Thursday, 3 July 2014

neil young - a letter home

Neil Young has a 'new' album out. Sort of. There's been a lot of comment about this one, A Letter Home, as it's one of the oddest records Neil has ever put out.
Neil visited Jack White's record store in Nashville where White has a refurbished 1940s recording booth. This immediately presses the recording onto vinyl and many vintage folk and blues records were recorded in this way, back in the day. Neil apparently loved it - not so much low-fi as no-fi whatsoever - and, contrary old goat that he is, he's recorded his whole album via the booth!
Of course this means that the record is smothered in masses of surface noise, pops, crackles and clicks, and at times you can hear the wobbly nature of the vinyl, as the songs warble and flutter. It does really sound like an old 1940s record, thin, reedy, crackly, like a voice from beyond the grave. However, I'm not sure that this is such a good thing. Recording technology has moved on for a reason.
A Letter Home contains just covers of old folk / rock tracks (Dylan, Springsteen, Jansch, Lightfoot, Willie Nelson, the Everly Brothers are all represented) and all are lovely performances, first takes, just Neil the guitar and harmonica (and on a couple of songs, Jack White also pounding away on a piano). And whilst the old fashioned recording does have an undeniable, though weird, charm, I have a feeling that the antique sound will get very annoying after a couple of listens. Which is a shame, as Neil is on fine form and is clearly having a ball, and there's a jaunty, fun mood to many of the tracks. I'd argue that all of these songs deserve to be heard in a better recording.

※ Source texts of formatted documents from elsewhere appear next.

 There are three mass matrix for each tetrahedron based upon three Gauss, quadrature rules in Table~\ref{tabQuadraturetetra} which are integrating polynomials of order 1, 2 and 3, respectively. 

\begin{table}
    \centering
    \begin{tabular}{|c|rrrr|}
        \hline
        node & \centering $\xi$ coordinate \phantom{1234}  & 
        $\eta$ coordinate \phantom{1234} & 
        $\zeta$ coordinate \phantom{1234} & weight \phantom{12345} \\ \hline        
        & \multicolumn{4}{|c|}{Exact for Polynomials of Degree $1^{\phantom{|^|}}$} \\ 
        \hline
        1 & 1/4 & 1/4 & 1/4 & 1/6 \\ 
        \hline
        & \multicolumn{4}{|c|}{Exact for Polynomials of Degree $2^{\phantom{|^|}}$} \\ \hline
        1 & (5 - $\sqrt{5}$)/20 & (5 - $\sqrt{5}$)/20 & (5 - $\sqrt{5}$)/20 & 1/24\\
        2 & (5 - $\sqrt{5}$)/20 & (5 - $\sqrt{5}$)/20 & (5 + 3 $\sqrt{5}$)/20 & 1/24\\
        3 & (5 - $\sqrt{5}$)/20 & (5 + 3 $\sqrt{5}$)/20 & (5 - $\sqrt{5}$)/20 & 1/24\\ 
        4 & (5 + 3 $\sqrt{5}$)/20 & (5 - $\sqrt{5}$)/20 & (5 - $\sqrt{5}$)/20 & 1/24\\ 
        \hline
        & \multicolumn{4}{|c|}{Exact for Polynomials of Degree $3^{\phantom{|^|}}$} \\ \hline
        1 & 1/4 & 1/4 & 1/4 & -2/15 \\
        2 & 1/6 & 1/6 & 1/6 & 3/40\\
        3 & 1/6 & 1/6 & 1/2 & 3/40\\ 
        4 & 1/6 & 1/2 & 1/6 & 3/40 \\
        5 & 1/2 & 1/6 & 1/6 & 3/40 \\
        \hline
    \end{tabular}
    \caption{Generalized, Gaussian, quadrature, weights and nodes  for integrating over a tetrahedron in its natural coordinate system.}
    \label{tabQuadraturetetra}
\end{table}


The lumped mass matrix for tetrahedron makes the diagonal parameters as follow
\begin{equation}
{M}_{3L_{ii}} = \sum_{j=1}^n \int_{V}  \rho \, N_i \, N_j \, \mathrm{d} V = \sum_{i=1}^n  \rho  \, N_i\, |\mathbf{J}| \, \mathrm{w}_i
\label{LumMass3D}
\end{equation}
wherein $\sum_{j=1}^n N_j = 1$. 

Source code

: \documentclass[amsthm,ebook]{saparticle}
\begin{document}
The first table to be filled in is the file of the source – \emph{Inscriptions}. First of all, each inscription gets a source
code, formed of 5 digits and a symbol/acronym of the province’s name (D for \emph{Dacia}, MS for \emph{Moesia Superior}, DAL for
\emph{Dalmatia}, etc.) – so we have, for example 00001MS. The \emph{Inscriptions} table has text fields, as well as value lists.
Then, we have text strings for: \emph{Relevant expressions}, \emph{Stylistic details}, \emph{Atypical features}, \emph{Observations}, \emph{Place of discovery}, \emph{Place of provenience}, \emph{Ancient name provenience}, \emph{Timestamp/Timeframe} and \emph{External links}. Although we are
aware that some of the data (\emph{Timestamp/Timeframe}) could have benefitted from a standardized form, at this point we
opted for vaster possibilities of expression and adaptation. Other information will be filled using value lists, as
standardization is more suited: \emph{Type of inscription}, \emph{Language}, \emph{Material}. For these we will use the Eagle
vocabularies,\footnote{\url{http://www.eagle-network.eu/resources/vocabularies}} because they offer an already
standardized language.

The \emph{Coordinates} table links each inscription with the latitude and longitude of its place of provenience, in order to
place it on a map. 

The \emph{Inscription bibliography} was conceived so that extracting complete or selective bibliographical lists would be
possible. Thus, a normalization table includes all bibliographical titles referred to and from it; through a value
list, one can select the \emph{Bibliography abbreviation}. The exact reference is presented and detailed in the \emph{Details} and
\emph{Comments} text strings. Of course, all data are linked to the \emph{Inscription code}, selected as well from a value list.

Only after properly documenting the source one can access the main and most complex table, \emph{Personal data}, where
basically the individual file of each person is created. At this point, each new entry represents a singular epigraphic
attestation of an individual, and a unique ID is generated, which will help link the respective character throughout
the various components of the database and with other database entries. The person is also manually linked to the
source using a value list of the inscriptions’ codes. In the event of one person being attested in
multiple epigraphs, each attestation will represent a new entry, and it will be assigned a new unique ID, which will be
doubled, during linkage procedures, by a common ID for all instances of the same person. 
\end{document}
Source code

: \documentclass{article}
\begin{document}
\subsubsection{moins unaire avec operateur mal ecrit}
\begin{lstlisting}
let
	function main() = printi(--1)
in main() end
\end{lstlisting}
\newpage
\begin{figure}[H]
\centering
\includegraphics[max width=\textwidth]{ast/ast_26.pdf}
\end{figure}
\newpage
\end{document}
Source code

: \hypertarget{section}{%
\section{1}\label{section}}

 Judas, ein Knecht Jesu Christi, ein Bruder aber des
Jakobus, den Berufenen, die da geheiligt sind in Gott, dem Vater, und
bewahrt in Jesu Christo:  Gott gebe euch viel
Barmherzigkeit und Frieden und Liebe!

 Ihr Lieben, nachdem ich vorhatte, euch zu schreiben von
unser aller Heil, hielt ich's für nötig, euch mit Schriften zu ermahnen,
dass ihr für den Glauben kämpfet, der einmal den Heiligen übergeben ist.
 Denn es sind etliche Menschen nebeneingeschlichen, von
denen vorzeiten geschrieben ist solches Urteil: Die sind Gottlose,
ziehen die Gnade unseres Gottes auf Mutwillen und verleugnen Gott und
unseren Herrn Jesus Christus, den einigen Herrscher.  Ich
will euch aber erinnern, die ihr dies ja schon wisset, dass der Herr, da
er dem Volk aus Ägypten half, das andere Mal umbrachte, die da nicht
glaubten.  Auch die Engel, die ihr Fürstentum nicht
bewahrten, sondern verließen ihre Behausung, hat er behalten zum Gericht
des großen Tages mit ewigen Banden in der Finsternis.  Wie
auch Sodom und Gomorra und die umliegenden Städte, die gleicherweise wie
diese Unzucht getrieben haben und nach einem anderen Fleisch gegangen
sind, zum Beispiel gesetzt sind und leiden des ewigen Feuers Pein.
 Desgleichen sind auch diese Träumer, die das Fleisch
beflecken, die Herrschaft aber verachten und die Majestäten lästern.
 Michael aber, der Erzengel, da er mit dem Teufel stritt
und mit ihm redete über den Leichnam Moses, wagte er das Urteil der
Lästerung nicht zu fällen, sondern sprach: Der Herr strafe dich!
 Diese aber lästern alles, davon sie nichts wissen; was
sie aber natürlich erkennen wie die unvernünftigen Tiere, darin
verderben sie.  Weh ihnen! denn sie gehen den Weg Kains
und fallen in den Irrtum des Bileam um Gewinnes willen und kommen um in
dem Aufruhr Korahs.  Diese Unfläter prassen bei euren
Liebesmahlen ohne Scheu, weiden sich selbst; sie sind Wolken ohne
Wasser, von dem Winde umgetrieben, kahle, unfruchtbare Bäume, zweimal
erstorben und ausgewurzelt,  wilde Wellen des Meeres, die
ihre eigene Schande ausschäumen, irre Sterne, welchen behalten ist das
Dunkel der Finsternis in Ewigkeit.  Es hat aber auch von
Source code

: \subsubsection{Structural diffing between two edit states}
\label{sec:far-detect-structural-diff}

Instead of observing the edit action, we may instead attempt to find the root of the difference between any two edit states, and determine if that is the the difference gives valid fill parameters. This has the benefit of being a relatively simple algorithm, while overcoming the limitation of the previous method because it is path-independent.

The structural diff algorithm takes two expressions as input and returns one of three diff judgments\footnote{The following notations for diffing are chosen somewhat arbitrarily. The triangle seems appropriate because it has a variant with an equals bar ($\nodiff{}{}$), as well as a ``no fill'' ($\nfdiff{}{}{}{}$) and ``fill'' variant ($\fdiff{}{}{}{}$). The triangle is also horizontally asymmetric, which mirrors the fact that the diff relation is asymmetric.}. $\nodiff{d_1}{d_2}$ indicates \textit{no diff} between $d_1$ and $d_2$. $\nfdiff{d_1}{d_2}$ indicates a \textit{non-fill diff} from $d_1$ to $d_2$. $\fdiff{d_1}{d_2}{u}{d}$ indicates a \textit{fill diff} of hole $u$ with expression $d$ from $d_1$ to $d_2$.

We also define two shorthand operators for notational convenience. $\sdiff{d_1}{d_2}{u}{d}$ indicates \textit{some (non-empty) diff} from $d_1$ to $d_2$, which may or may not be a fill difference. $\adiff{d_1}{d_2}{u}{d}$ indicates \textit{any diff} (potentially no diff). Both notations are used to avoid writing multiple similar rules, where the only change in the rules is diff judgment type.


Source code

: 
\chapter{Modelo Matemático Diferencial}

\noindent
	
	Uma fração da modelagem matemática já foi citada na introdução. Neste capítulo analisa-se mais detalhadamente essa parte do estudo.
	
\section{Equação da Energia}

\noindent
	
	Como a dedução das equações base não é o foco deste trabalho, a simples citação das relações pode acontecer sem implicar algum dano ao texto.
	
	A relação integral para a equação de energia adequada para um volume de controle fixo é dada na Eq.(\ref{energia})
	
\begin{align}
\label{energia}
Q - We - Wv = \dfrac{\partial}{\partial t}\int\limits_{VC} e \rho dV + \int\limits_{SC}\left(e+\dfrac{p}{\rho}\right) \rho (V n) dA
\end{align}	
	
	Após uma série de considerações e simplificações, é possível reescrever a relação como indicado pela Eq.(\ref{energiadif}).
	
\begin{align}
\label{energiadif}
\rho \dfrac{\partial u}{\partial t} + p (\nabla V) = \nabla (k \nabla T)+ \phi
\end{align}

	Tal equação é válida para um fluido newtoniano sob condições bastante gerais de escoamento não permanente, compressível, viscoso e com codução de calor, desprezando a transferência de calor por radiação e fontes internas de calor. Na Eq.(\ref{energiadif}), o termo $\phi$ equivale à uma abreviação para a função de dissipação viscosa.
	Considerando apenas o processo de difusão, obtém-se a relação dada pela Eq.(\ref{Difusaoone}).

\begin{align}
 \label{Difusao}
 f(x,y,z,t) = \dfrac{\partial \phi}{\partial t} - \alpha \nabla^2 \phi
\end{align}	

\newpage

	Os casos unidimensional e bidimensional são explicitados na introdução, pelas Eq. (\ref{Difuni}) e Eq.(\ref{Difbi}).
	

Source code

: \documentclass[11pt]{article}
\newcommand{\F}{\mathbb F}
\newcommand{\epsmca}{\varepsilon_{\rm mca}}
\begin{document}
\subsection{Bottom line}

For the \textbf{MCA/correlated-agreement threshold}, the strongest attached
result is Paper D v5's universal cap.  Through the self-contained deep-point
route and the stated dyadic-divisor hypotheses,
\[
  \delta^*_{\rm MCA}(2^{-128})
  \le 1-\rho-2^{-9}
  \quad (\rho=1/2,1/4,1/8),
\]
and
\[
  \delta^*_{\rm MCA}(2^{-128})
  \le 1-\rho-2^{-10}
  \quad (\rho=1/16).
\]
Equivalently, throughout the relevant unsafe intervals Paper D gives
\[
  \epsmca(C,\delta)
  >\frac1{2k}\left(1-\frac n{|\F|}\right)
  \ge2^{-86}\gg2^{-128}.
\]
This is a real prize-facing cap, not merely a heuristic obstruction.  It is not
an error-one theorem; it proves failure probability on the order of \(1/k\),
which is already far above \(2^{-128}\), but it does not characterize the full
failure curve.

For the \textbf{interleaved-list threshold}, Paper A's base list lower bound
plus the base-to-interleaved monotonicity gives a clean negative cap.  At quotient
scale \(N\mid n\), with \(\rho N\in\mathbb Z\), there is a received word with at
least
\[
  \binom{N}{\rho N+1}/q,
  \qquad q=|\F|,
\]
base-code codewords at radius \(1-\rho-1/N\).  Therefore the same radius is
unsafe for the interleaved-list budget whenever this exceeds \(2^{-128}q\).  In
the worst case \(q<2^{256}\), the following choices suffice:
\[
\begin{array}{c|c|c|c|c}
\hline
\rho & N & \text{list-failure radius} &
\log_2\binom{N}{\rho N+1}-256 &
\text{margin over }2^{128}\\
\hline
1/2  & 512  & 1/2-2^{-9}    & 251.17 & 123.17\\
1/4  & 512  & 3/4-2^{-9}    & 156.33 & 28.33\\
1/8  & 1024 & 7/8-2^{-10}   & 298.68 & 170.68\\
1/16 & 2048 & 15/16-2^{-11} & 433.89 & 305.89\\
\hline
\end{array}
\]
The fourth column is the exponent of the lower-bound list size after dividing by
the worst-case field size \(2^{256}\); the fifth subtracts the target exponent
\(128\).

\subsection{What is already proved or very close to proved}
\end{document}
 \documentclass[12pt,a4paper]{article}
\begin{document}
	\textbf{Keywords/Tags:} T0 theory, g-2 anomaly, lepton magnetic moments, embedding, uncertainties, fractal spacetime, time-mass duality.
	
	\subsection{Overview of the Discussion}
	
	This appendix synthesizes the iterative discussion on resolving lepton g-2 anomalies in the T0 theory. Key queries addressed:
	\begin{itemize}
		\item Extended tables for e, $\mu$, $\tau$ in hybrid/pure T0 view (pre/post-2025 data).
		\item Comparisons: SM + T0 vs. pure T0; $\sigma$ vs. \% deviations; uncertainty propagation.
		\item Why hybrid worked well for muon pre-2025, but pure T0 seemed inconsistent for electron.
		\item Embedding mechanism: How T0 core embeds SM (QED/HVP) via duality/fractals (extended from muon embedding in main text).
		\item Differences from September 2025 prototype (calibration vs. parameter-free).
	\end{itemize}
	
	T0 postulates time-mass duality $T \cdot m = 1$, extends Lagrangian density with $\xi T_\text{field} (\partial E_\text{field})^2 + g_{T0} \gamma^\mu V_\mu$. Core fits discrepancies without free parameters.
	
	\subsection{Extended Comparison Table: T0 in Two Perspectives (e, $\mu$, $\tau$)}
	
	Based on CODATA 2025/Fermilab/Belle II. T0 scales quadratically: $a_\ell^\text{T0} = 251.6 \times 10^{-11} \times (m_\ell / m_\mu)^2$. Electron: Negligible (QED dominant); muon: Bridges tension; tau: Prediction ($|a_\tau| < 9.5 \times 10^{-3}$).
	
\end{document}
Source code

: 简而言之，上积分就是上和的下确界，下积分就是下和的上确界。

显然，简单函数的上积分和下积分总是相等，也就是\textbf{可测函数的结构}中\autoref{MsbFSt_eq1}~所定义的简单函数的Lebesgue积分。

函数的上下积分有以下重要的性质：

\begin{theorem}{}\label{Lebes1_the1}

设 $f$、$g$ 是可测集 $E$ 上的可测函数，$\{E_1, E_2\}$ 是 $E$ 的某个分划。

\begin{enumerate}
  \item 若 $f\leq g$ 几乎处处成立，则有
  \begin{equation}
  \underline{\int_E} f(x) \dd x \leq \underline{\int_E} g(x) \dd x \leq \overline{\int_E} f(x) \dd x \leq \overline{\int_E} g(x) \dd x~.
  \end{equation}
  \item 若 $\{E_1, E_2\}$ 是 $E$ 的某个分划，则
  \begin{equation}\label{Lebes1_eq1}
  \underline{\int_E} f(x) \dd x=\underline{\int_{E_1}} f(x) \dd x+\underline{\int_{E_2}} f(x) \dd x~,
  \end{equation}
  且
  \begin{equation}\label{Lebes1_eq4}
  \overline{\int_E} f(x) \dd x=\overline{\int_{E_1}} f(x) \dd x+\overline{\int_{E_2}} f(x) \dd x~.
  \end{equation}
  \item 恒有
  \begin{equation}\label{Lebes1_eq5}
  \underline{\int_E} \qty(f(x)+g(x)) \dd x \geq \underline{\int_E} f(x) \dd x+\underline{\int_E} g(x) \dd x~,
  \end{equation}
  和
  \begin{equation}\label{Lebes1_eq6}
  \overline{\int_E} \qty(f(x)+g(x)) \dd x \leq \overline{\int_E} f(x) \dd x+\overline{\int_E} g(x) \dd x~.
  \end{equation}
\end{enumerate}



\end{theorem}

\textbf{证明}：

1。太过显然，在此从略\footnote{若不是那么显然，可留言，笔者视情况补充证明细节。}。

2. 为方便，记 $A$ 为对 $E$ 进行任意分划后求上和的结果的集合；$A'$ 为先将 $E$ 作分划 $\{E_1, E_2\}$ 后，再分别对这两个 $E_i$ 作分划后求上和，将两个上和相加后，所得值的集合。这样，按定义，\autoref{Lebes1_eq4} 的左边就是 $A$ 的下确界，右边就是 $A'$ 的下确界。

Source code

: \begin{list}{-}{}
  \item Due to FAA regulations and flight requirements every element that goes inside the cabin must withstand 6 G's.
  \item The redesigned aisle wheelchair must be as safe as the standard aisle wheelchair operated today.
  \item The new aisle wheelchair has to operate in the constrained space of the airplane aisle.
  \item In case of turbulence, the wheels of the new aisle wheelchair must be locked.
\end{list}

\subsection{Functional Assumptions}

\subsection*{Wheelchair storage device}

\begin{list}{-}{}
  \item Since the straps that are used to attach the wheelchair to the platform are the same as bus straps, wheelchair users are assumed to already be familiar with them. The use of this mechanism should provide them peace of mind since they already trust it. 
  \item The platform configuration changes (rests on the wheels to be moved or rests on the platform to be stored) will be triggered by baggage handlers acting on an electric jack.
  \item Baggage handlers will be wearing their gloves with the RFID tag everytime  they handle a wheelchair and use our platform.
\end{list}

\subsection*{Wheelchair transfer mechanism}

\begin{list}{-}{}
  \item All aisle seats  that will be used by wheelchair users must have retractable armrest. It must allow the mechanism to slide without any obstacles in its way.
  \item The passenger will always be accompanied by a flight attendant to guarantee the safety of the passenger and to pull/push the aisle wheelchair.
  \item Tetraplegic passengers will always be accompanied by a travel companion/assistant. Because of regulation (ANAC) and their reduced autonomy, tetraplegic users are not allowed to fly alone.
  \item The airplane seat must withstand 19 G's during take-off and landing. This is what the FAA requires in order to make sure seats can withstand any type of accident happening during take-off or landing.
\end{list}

But this is Neil Young. Inexplicable swerves are his speciality. He's been banging on recently about PONO - a new full fat, totally non-lossless, portable, digital music format. He wants it to rival iTunes, and reckons that the quality it delivers is second to none. Apparently, the next volume of The Archives will not include Blu-Ray (like the last set) but to get the really high-end stuff you'll have to get PONO. Then, just as he's pushing PONO and top sound quality as hard as he can, he releases the lowest-fi album made by anyone in the last 60 years!
Apparently there's also a box set version (though what on earth that includes is anyone's guess - a wax cylinder? An old banjo and a rocking chair so you can create your own version?)
Gotta love Neil, but out of all the weird things he's done (and that's not a short list either!) this has to be one the weirdest ever!